THE DATA –
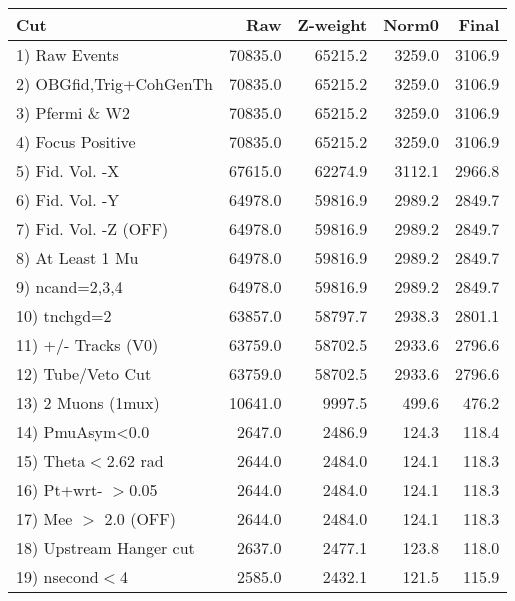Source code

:  \begin{table}[h!]\centering
 \begin{tabular}{||l||r|r|r|r||}
 \hline
 \hline
 Cut & Raw & Z-weight & Norm0 & Final \\
 \hline
  1) Raw Events           &     70835.0 &     65215.2 &      3259.0 &      3106.9 \\
  2) OBGfid,Trig+CohGenTh &     70835.0 &     65215.2 &      3259.0 &      3106.9 \\
  3) Pfermi \& W2         &     70835.0 &     65215.2 &      3259.0 &      3106.9 \\
  4) Focus Positive       &     70835.0 &     65215.2 &      3259.0 &      3106.9 \\
  5) Fid. Vol. -X         &     67615.0 &     62274.9 &      3112.1 &      2966.8 \\
  6) Fid. Vol. -Y         &     64978.0 &     59816.9 &      2989.2 &      2849.7 \\
  7) Fid. Vol. -Z (OFF)   &     64978.0 &     59816.9 &      2989.2 &      2849.7 \\
  8) At Least 1 Mu        &     64978.0 &     59816.9 &      2989.2 &      2849.7 \\
  9) ncand=2,3,4          &     64978.0 &     59816.9 &      2989.2 &      2849.7 \\
 10) tnchgd=2             &     63857.0 &     58797.7 &      2938.3 &      2801.1 \\
 11) +/- Tracks (V0)      &     63759.0 &     58702.5 &      2933.6 &      2796.6 \\
 12) Tube/Veto Cut        &     63759.0 &     58702.5 &      2933.6 &      2796.6 \\
 13) 2 Muons (1mux)       &     10641.0 &      9997.5 &       499.6 &       476.2 \\
 14) PmuAsym<0.0          &      2647.0 &      2486.9 &       124.3 &       118.4 \\
 15) Theta$<$2.62 rad     &      2644.0 &      2484.0 &       124.1 &       118.3 \\
 16) Pt+wrt- $>$0.05      &      2644.0 &      2484.0 &       124.1 &       118.3 \\
 17) Mee $>$ 2.0  (OFF)   &      2644.0 &      2484.0 &       124.1 &       118.3 \\
 18) Upstream Hanger cut  &      2637.0 &      2477.1 &       123.8 &       118.0 \\
 19) nsecond$<$4          &      2585.0 &      2432.1 &       121.5 &       115.9 \\

\end{tabular}
\end{table}
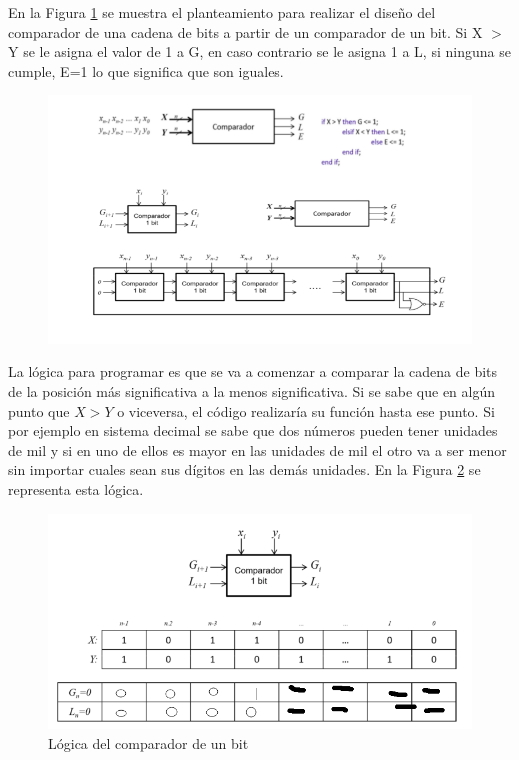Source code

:\documentclass[12pt,letterpaper]{book}
\begin{document}
\begin{multicols}{2}

En la Figura \ref{p2} se muestra el planteamiento para realizar el diseño del comparador de una cadena de bits a partir de un comparador de un bit. Si X $>$ Y se le asigna el valor de 1 a  G, en caso contrario se le asigna 1 a L, si ninguna se cumple, E=1 lo que significa que son iguales. 


\begin{figure}[H]
\centering
\includegraphics[width=1\linewidth]{figures/p2.png}
\caption{}
\label{p2}
\end{figure}
\vspace{0.2cm}

La lógica para programar es que se va a comenzar a comparar la cadena de bits de la posición más significativa a la menos significativa. Si se sabe que en algún punto que $X>Y$ o viceversa, el código realizaría su función hasta ese punto. Si por ejemplo en sistema decimal se sabe que dos números pueden tener unidades de mil y si en uno de ellos es mayor en las unidades de mil el otro va a ser menor sin importar cuales sean sus dígitos en las demás unidades. En la Figura \ref{p3} se representa esta lógica. 

\begin{figure}[H]
\centering
\includegraphics[width=1\linewidth]{figures/p3.png}
\caption{Lógica del comparador de un bit}
\label{p3}
\end{figure}
\vspace{0.2cm}


\end{multicols}
\end{document}
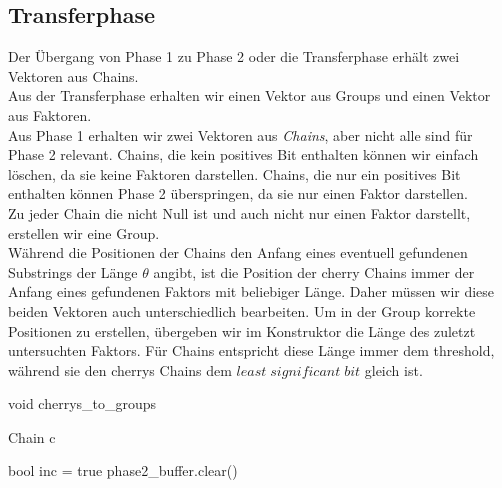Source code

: \subsection{Transferphase}
Der Übergang von Phase 1 zu Phase 2 oder die Transferphase erhält zwei Vektoren aus Chains.\\
Aus der Transferphase erhalten wir einen Vektor aus Groups und einen Vektor aus Faktoren.\\
\newpage
\noindent
Aus Phase 1 erhalten wir zwei Vektoren aus \textit{Chains}, aber nicht alle sind für Phase 2 relevant. Chains, die kein positives Bit enthalten können wir einfach löschen, da sie keine Faktoren darstellen.
Chains, die nur ein positives Bit enthalten können Phase 2 überspringen, da sie nur einen Faktor darstellen.\\
Zu jeder Chain die nicht Null ist und auch nicht nur einen Faktor darstellt, erstellen wir eine Group.\\
Während die Positionen der Chains den Anfang eines eventuell gefundenen Substrings der Länge $\theta$ angibt, ist die Position der cherry Chains immer der Anfang eines gefundenen Faktors mit beliebiger Länge. Daher müssen wir diese beiden Vektoren auch unterschiedlich bearbeiten.
Um in der Group korrekte Positionen zu erstellen, übergeben wir im Konstruktor die Länge des zuletzt untersuchten Faktors. Für Chains entspricht diese Länge immer dem threshold, während sie den cherrys Chains dem $least\; significant\; bit$ gleich ist.
\begin{algorithm}[ht!]
	\caption{	void cherrys\_to\_groups}

		
		Chain c\;
		
		bool inc = true\;
		phase2\_buffer.clear()\;
	
\end{algorithm}
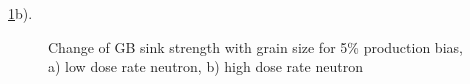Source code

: \documentclass[a4paper]{article}
\begin{document}
    \ref{figure:sink_strengths_neutron_5_1e-6}b).
      \begin{figure}[h!]  %
        \centering
        \qquad
        \caption{Change of GB sink strength with grain size for 5\% production bias, a) low dose rate neutron, b) high dose rate neutron}
        \label{figure:sink_strengths_neutron_5_1e-6}
      \end{figure}
\end{document}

WHAT THE EXERCISE ASKS – Restate the listing above word for word, and skip the pictures.

RESULT OF THIS EXERCISE –
Source code

:  \begin{table}[h!]\centering
 \begin{tabular}{||l||r|r|r|r||}
 \hline
 \hline
 Cut & Raw & Z-weight & Norm0 & Final \\
 \hline
  1) Raw Events           &     70835.0 &     65215.2 &      3259.0 &      3106.9 \\
  2) OBGfid,Trig+CohGenTh &     70835.0 &     65215.2 &      3259.0 &      3106.9 \\
  3) Pfermi \& W2         &     70835.0 &     65215.2 &      3259.0 &      3106.9 \\
  4) Focus Positive       &     70835.0 &     65215.2 &      3259.0 &      3106.9 \\
  5) Fid. Vol. -X         &     67615.0 &     62274.9 &      3112.1 &      2966.8 \\
  6) Fid. Vol. -Y         &     64978.0 &     59816.9 &      2989.2 &      2849.7 \\
  7) Fid. Vol. -Z (OFF)   &     64978.0 &     59816.9 &      2989.2 &      2849.7 \\
  8) At Least 1 Mu        &     64978.0 &     59816.9 &      2989.2 &      2849.7 \\
  9) ncand=2,3,4          &     64978.0 &     59816.9 &      2989.2 &      2849.7 \\
 10) tnchgd=2             &     63857.0 &     58797.7 &      2938.3 &      2801.1 \\
 11) +/- Tracks (V0)      &     63759.0 &     58702.5 &      2933.6 &      2796.6 \\
 12) Tube/Veto Cut        &     63759.0 &     58702.5 &      2933.6 &      2796.6 \\
 13) 2 Muons (1mux)       &     10641.0 &      9997.5 &       499.6 &       476.2 \\
 14) PmuAsym<0.0          &      2647.0 &      2486.9 &       124.3 &       118.4 \\
 15) Theta$<$2.62 rad     &      2644.0 &      2484.0 &       124.1 &       118.3 \\
 16) Pt+wrt- $>$0.05      &      2644.0 &      2484.0 &       124.1 &       118.3 \\
 17) Mee $>$ 2.0  (OFF)   &      2644.0 &      2484.0 &       124.1 &       118.3 \\
 18) Upstream Hanger cut  &      2637.0 &      2477.1 &       123.8 &       118.0 \\
 19) nsecond$<$4          &      2585.0 &      2432.1 &       121.5 &       115.9 \\

\end{tabular}
\end{table}
Source code

:\documentclass[12pt,letterpaper]{book}
\begin{document}
\begin{multicols}{2}

En la Figura \ref{p2} se muestra el planteamiento para realizar el diseño del comparador de una cadena de bits a partir de un comparador de un bit. Si X $>$ Y se le asigna el valor de 1 a  G, en caso contrario se le asigna 1 a L, si ninguna se cumple, E=1 lo que significa que son iguales. 


\begin{figure}[H]
\centering
\includegraphics[width=1\linewidth]{figures/p2.png}
\caption{}
\label{p2}
\end{figure}
\vspace{0.2cm}

La lógica para programar es que se va a comenzar a comparar la cadena de bits de la posición más significativa a la menos significativa. Si se sabe que en algún punto que $X>Y$ o viceversa, el código realizaría su función hasta ese punto. Si por ejemplo en sistema decimal se sabe que dos números pueden tener unidades de mil y si en uno de ellos es mayor en las unidades de mil el otro va a ser menor sin importar cuales sean sus dígitos en las demás unidades. En la Figura \ref{p3} se representa esta lógica. 

\begin{figure}[H]
\centering
\includegraphics[width=1\linewidth]{figures/p3.png}
\caption{Lógica del comparador de un bit}
\label{p3}
\end{figure}
\vspace{0.2cm}


\end{multicols}
\end{document}
Source code

: \subsection{Transferphase}
Der Übergang von Phase 1 zu Phase 2 oder die Transferphase erhält zwei Vektoren aus Chains.\\
Aus der Transferphase erhalten wir einen Vektor aus Groups und einen Vektor aus Faktoren.\\
\newpage
\noindent
Aus Phase 1 erhalten wir zwei Vektoren aus \textit{Chains}, aber nicht alle sind für Phase 2 relevant. Chains, die kein positives Bit enthalten können wir einfach löschen, da sie keine Faktoren darstellen.
Chains, die nur ein positives Bit enthalten können Phase 2 überspringen, da sie nur einen Faktor darstellen.\\
Zu jeder Chain die nicht Null ist und auch nicht nur einen Faktor darstellt, erstellen wir eine Group.\\
Während die Positionen der Chains den Anfang eines eventuell gefundenen Substrings der Länge $\theta$ angibt, ist die Position der cherry Chains immer der Anfang eines gefundenen Faktors mit beliebiger Länge. Daher müssen wir diese beiden Vektoren auch unterschiedlich bearbeiten.
Um in der Group korrekte Positionen zu erstellen, übergeben wir im Konstruktor die Länge des zuletzt untersuchten Faktors. Für Chains entspricht diese Länge immer dem threshold, während sie den cherrys Chains dem $least\; significant\; bit$ gleich ist.
\begin{algorithm}[ht!]
	\caption{	void cherrys\_to\_groups}

		
		Chain c\;
		
		bool inc = true\;
		phase2\_buffer.clear()\;
	
\end{algorithm}
Source code

: \documentclass[a4paper]{article}
\begin{document}
    \ref{figure:sink_strengths_neutron_5_1e-6}b).
      \begin{figure}[h!]  %
        \centering
        \qquad
        \caption{Change of GB sink strength with grain size for 5\% production bias, a) low dose rate neutron, b) high dose rate neutron}
        \label{figure:sink_strengths_neutron_5_1e-6}
      \end{figure}
\end{document}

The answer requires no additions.